Y entonces es cuando uno se encuentra con que Rulfo no era un tipo cualquiera, al menos es lo que le hubiera gustado ser, pero no lo consiguió. Su vida la marcó la guerra cristera que tuvo lugar entre los años 1926 y 1929 allá en Jalisco, cuando el escritor apenas empezaba su infancia. Le confesó a María Teresa Gómez Gleason una vez que “en la familia Pérez Rulfo nunca hubo mucha paz. Todos morían temprano a la edad de 36 años y todos eran asesinados por la espalda.” Por eso, en una entrevista que le hizo Joaquín Soler Serrano en el mítico “A fondo” de Tve, a la pregunta de qué enseñanzas le había dado aquella infancia y adolescencia marcada por la guerra, el abandono de su pequeño pueblo, el paso por tres ciudades, el orfanatorio y la muerte de casi toda su familia, el escritor, con aquellos ojos caídos, como si llevaran siempre la pena puesta, dijo: “Lo único que aprendí fue a deprimirme”. Por supuesto.

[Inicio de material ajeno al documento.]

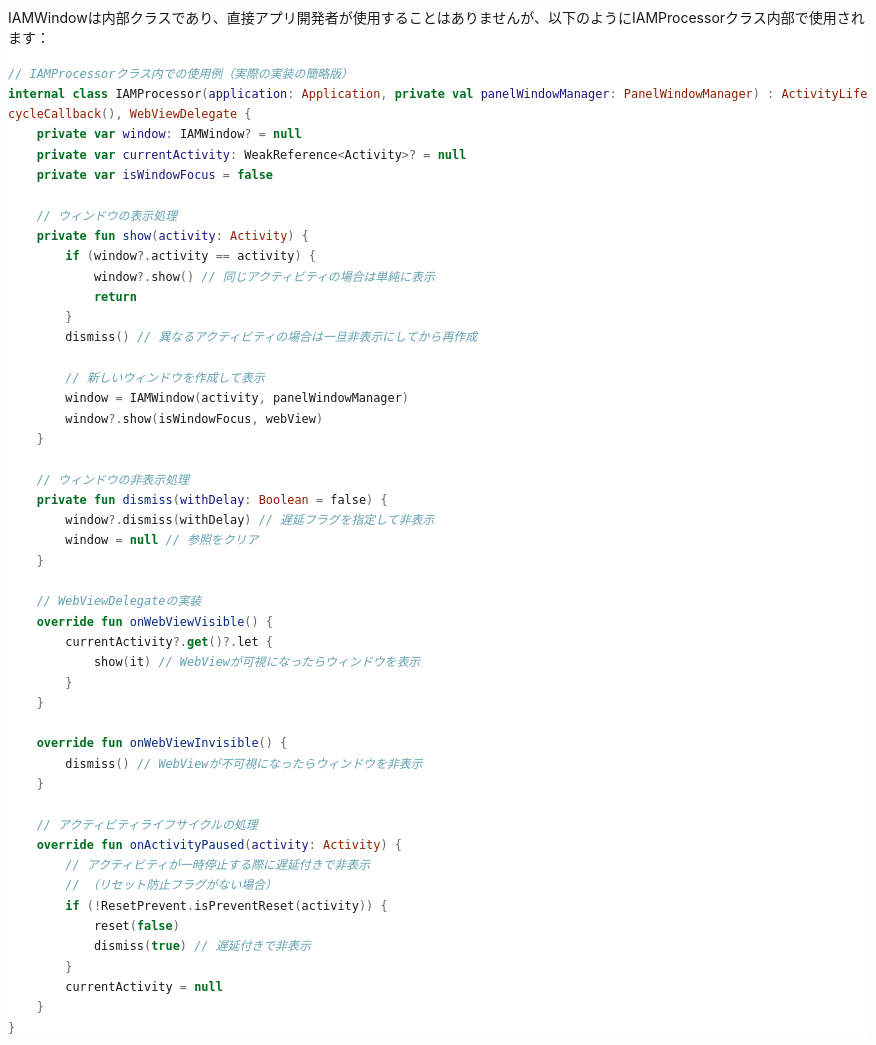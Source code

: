IAMWindowは内部クラスであり、直接アプリ開発者が使用することはありませんが、以下のようにIAMProcessorクラス内部で使用されます：

```kotlin
// IAMProcessorクラス内での使用例（実際の実装の簡略版）
internal class IAMProcessor(application: Application, private val panelWindowManager: PanelWindowManager) : ActivityLifecycleCallback(), WebViewDelegate {
    private var window: IAMWindow? = null
    private var currentActivity: WeakReference<Activity>? = null
    private var isWindowFocus = false
    
    // ウィンドウの表示処理
    private fun show(activity: Activity) {
        if (window?.activity == activity) {
            window?.show() // 同じアクティビティの場合は単純に表示
            return
        }
        dismiss() // 異なるアクティビティの場合は一旦非表示にしてから再作成
        
        // 新しいウィンドウを作成して表示
        window = IAMWindow(activity, panelWindowManager)
        window?.show(isWindowFocus, webView)
    }
    
    // ウィンドウの非表示処理
    private fun dismiss(withDelay: Boolean = false) {
        window?.dismiss(withDelay) // 遅延フラグを指定して非表示
        window = null // 参照をクリア
    }
    
    // WebViewDelegateの実装
    override fun onWebViewVisible() {
        currentActivity?.get()?.let {
            show(it) // WebViewが可視になったらウィンドウを表示
        }
    }
    
    override fun onWebViewInvisible() {
        dismiss() // WebViewが不可視になったらウィンドウを非表示
    }
    
    // アクティビティライフサイクルの処理
    override fun onActivityPaused(activity: Activity) {
        // アクティビティが一時停止する際に遅延付きで非表示
        // （リセット防止フラグがない場合）
        if (!ResetPrevent.isPreventReset(activity)) {
            reset(false)
            dismiss(true) // 遅延付きで非表示
        }
        currentActivity = null
    }
}
```
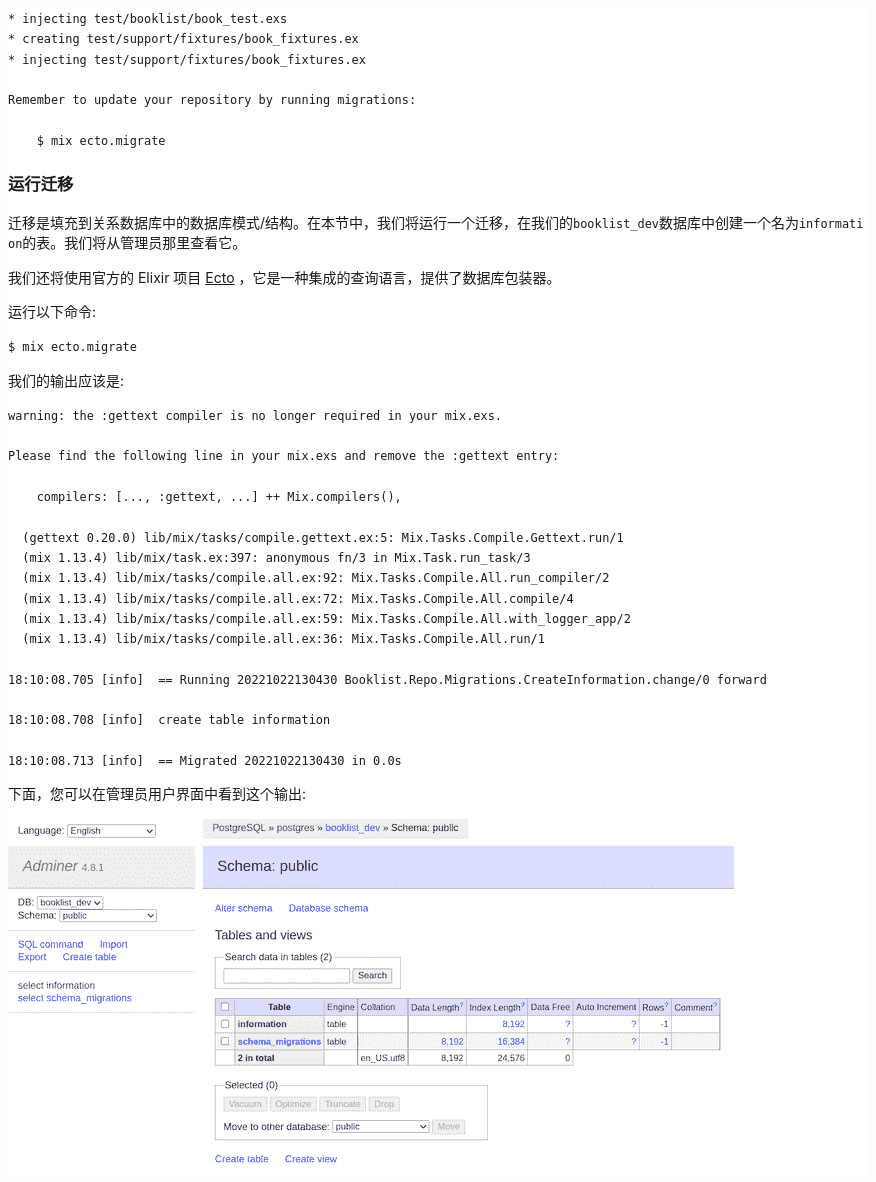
 ```
* injecting test/booklist/book_test.exs
* creating test/support/fixtures/book_fixtures.ex
* injecting test/support/fixtures/book_fixtures.ex

Remember to update your repository by running migrations:

    $ mix ecto.migrate
```

### 运行迁移

迁移是填充到关系数据库中的数据库模式/结构。在本节中，我们将运行一个迁移，在我们的`booklist_dev`数据库中创建一个名为`information`的表。我们将从管理员那里查看它。

我们还将使用官方的 Elixir 项目 [Ecto](https://hexdocs.pm/ecto/Ecto.html) ，它是一种集成的查询语言，提供了数据库包装器。

运行以下命令:

```
$ mix ecto.migrate
```

我们的输出应该是:

```
warning: the :gettext compiler is no longer required in your mix.exs.

Please find the following line in your mix.exs and remove the :gettext entry:

    compilers: [..., :gettext, ...] ++ Mix.compilers(),

  (gettext 0.20.0) lib/mix/tasks/compile.gettext.ex:5: Mix.Tasks.Compile.Gettext.run/1
  (mix 1.13.4) lib/mix/task.ex:397: anonymous fn/3 in Mix.Task.run_task/3
  (mix 1.13.4) lib/mix/tasks/compile.all.ex:92: Mix.Tasks.Compile.All.run_compiler/2
  (mix 1.13.4) lib/mix/tasks/compile.all.ex:72: Mix.Tasks.Compile.All.compile/4
  (mix 1.13.4) lib/mix/tasks/compile.all.ex:59: Mix.Tasks.Compile.All.with_logger_app/2
  (mix 1.13.4) lib/mix/tasks/compile.all.ex:36: Mix.Tasks.Compile.All.run/1

18:10:08.705 [info]  == Running 20221022130430 Booklist.Repo.Migrations.CreateInformation.change/0 forward

18:10:08.708 [info]  create table information

18:10:08.713 [info]  == Migrated 20221022130430 in 0.0s
```

下面，您可以在管理员用户界面中看到这个输出:

![Adminer UI output ](img/78fda8e8c5fc4f4ddb19b4e340c970b6.png)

La personalidad de Rulfo resulta ser un cubo de Rubik indescifrable, críptica. Nunca se consideró escritor profesional, sino un simple escritor aficionado que escribía cuando le venía la afición, si no, no. Palabras textuales. Y aun así ganó el Premio Príncipe de Asturias de las Letras. Fue inspector de inmigración, recaudador de rentas, vendedor de neumáticos e investigador para el Instituto Nacional Indigenista de su país, pero nunca se dedicó a la literatura. Vivió conferenciando por todo el mundo sobre sus dos únicas obras publicadas pero cuando volvía a México, volvía a su oficina de migración donde se dedicaba a cazar a aquellos extranjeros que nunca atrapaba. Desde 1963 hasta su muerte trabajó en el Instituto Nacional Indigenista, dedicando su vida a desenmarañar las entrañas de su país, un México que guardaba bajo la tierra semillas de dolor enterradas.

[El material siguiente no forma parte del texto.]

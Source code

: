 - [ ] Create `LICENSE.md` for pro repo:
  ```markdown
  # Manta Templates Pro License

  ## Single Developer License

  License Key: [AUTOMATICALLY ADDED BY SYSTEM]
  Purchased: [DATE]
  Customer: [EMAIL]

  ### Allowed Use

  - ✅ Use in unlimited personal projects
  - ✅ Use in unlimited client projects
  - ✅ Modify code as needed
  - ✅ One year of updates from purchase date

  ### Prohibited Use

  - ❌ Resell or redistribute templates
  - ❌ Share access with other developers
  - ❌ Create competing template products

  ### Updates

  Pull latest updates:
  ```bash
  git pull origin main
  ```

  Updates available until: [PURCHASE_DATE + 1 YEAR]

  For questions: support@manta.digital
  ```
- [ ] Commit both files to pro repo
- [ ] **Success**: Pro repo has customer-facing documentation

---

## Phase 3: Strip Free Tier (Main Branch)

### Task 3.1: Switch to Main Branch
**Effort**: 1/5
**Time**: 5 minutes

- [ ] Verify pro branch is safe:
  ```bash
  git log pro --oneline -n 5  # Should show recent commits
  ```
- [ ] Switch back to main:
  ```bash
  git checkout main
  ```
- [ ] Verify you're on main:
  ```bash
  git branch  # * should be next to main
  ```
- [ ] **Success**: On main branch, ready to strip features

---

Lacónico, introvertido, misántropo. Busquen los sinónimos oportunos a estas tres palabras y podrán construir un mosaico bastante acertado con la personalidad del escritor mexicano. Es verdad que no hablaba mucho, que las palabras parecían agarrársele a la lengua justo antes de salir y que al parecer sólo le hacían caso cuando escribía. Ni siquiera eso. Antes de que publicara sus dos obras, escribió una novela extensa sobre la ciudad de México, su primer trabajo literario, pero que nunca vio la luz porque decidió destruirla nada más terminarla. ¿Quién sabe? Quizás, si hubiera tenido un Petrarca cerca que le disuadiera de quemar su particular Decamerón como Boccaccio, ahora tendríamos unas cuantas páginas más en la poética rulfiana pero, lamentablemente, no es el caso. Aun así, la obra de Rulfo supuso un antes y un después en la narrativa hispanoamericana. No se entiende sin él la segunda edad de oro de las letras hispánicas, ahora conocida como el Boom Hispanoamericano y que desembocó en la consagración definitiva de escritores como Julio Cortázar, Vargas Llosa o García Márquez. “Lo que hago es una transposición literaria de los hechos de mi conciencia” así se lo dijo a Reina Roffé cuando ésta intentaba descifrar al hombre que había detrás de El llano en llamas y Pedro Páramo, aquel que sólo se dejaba leer a través de su escueta obra.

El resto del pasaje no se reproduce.